"Gather ye rose-buds while ye may." Robert Herrick

"Gather ye rose-buds while ye may." Robert Herrick

Hello Friends!

Friends, Romans, countrymen...y'all. Foodies, gardeners, artists and collectors - let's gather together to share and possibly learn a thing or two in the mix.

Donna Baker

Tuesday, November 4, 2008

chicken and dumplings

Grandma Merriott's Chicken and Dumplings

Grandma Merriott lived a long life. She reared four kids by herself. They were very poor. At one time, they lived in a chicken house (those of us who have raised chickens can only shudder). Some summers she had to go west to California and pick produce as a migrant worker. Supposedly the soil in Arkansas where she lived was so poor and full of rocks, it was a miracle she could even feed her family. When her garden had produced enough, she would take her baskets full of produce and along with her children , walk miles to a cannery where her vegetables would be canned for her. Her family would wait outside in the hot summer heat all day under a shade tree then carry their jars back home. I once asked her why she didn't just can her own produce and she said she couldn't afford the jars.

Because of her lean times, she became very thrifty. She saved tin foil, pieces of thread, bread bags, made rubber band balls, etc. She drank powdered milk and had a cup of hot water in the morning instead of coffee. Up until the age of 89, she still tended a huge garden until she was finally too bent to stand. Did I tell you Grandma Merriott was a good cook? She cooked most of her life on a wood cookstove. I've heard she could make sausage that didn't have a scrap of meat in it and yet it tasted like the real thing. I'm putting Grandma Merriott's recipe for chicken and dumplings out there - I've never had any better. Of course our eyes would pop when we saw the backs and necks floating in it, but her broth was rich and sumptuous. Add the stewed chicken and dumplings, and it is to die for.

She's gone now but her recipes live on. Bless Grandma Merriott wherever she is.

Chicken and Dumplings

Cook chicken pieces in 2 quarts water. Add 1/2 stick (she called it a knob) of butter and 1 small can evaporated milk. Salt and pepper to taste. (I also add 1-2 tbs. of chicken bouillion, but be careful adding any more salt).


1/4 c. vegetable oil

1 slightly beaten egg

3/4 c. water

1/2 tsp. baking powder

1 tsp. salt

Add enough flour to make a stiff dough (start with 2 cups, then another...). Roll out dough on heavily floured board to about 1/16th in. thick (they need to be thin). Slice into strips about 1" x 3" and add to boiling mixture. The flour from the dumplings will thicken the broth but if you want it thicker add a tbs. or so of cornstarch to 1/4c. water to make a slurry and add to broth. It will only take a minute to thicken.

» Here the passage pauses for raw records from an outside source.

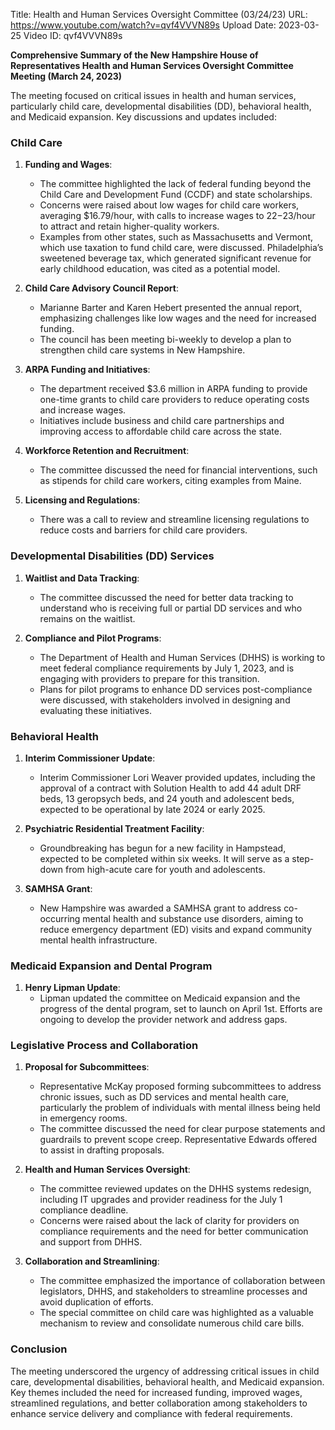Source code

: Title: Health and Human Services Oversight Committee (03/24/23)
URL: https://www.youtube.com/watch?v=qvf4VVVN89s
Upload Date: 2023-03-25
Video ID: qvf4VVVN89s

**Comprehensive Summary of the New Hampshire House of Representatives Health and Human Services Oversight Committee Meeting (March 24, 2023)**  

The meeting focused on critical issues in health and human services, particularly child care, developmental disabilities (DD), behavioral health, and Medicaid expansion. Key discussions and updates included:  

### **Child Care**  
1. **Funding and Wages**:  
   - The committee highlighted the lack of federal funding beyond the Child Care and Development Fund (CCDF) and state scholarships.  
   - Concerns were raised about low wages for child care workers, averaging $16.79/hour, with calls to increase wages to $22-$23/hour to attract and retain higher-quality workers.  
   - Examples from other states, such as Massachusetts and Vermont, which use taxation to fund child care, were discussed. Philadelphia’s sweetened beverage tax, which generated significant revenue for early childhood education, was cited as a potential model.  

2. **Child Care Advisory Council Report**:  
   - Marianne Barter and Karen Hebert presented the annual report, emphasizing challenges like low wages and the need for increased funding.  
   - The council has been meeting bi-weekly to develop a plan to strengthen child care systems in New Hampshire.  

3. **ARPA Funding and Initiatives**:  
   - The department received $3.6 million in ARPA funding to provide one-time grants to child care providers to reduce operating costs and increase wages.  
   - Initiatives include business and child care partnerships and improving access to affordable child care across the state.  

4. **Workforce Retention and Recruitment**:  
   - The committee discussed the need for financial interventions, such as stipends for child care workers, citing examples from Maine.  

5. **Licensing and Regulations**:  
   - There was a call to review and streamline licensing regulations to reduce costs and barriers for child care providers.  

### **Developmental Disabilities (DD) Services**  
1. **Waitlist and Data Tracking**:  
   - The committee discussed the need for better data tracking to understand who is receiving full or partial DD services and who remains on the waitlist.  

2. **Compliance and Pilot Programs**:  
   - The Department of Health and Human Services (DHHS) is working to meet federal compliance requirements by July 1, 2023, and is engaging with providers to prepare for this transition.  
   - Plans for pilot programs to enhance DD services post-compliance were discussed, with stakeholders involved in designing and evaluating these initiatives.  

### **Behavioral Health**  
1. **Interim Commissioner Update**:  
   - Interim Commissioner Lori Weaver provided updates, including the approval of a contract with Solution Health to add 44 adult DRF beds, 13 geropsych beds, and 24 youth and adolescent beds, expected to be operational by late 2024 or early 2025.  

2. **Psychiatric Residential Treatment Facility**:  
   - Groundbreaking has begun for a new facility in Hampstead, expected to be completed within six weeks. It will serve as a step-down from high-acute care for youth and adolescents.  

3. **SAMHSA Grant**:  
   - New Hampshire was awarded a SAMHSA grant to address co-occurring mental health and substance use disorders, aiming to reduce emergency department (ED) visits and expand community mental health infrastructure.  

### **Medicaid Expansion and Dental Program**  
1. **Henry Lipman Update**:  
   - Lipman updated the committee on Medicaid expansion and the progress of the dental program, set to launch on April 1st. Efforts are ongoing to develop the provider network and address gaps.  

### **Legislative Process and Collaboration**  
1. **Proposal for Subcommittees**:  
   - Representative McKay proposed forming subcommittees to address chronic issues, such as DD services and mental health care, particularly the problem of individuals with mental illness being held in emergency rooms.  
   - The committee discussed the need for clear purpose statements and guardrails to prevent scope creep. Representative Edwards offered to assist in drafting proposals.  

2. **Health and Human Services Oversight**:  
   - The committee reviewed updates on the DHHS systems redesign, including IT upgrades and provider readiness for the July 1 compliance deadline.  
   - Concerns were raised about the lack of clarity for providers on compliance requirements and the need for better communication and support from DHHS.  

3. **Collaboration and Streamlining**:  
   - The committee emphasized the importance of collaboration between legislators, DHHS, and stakeholders to streamline processes and avoid duplication of efforts.  
   - The special committee on child care was highlighted as a valuable mechanism to review and consolidate numerous child care bills.  

### **Conclusion**  
The meeting underscored the urgency of addressing critical issues in child care, developmental disabilities, behavioral health, and Medicaid expansion. Key themes included the need for increased funding, improved wages, streamlined regulations, and better collaboration among stakeholders to enhance service delivery and compliance with federal requirements.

To get my kids to eat some vegetables, I always added carrot pennies, corn and peas, but Grandma Merriott's dumplings never had anything in it but chicken and dumplings. Also, you can use deboned chicken pieces, but the bones add flavor so cut your own up then pull it from the bones. Also, make sure and use evaporated milk instead of regular milk because it makes the broth so much richer.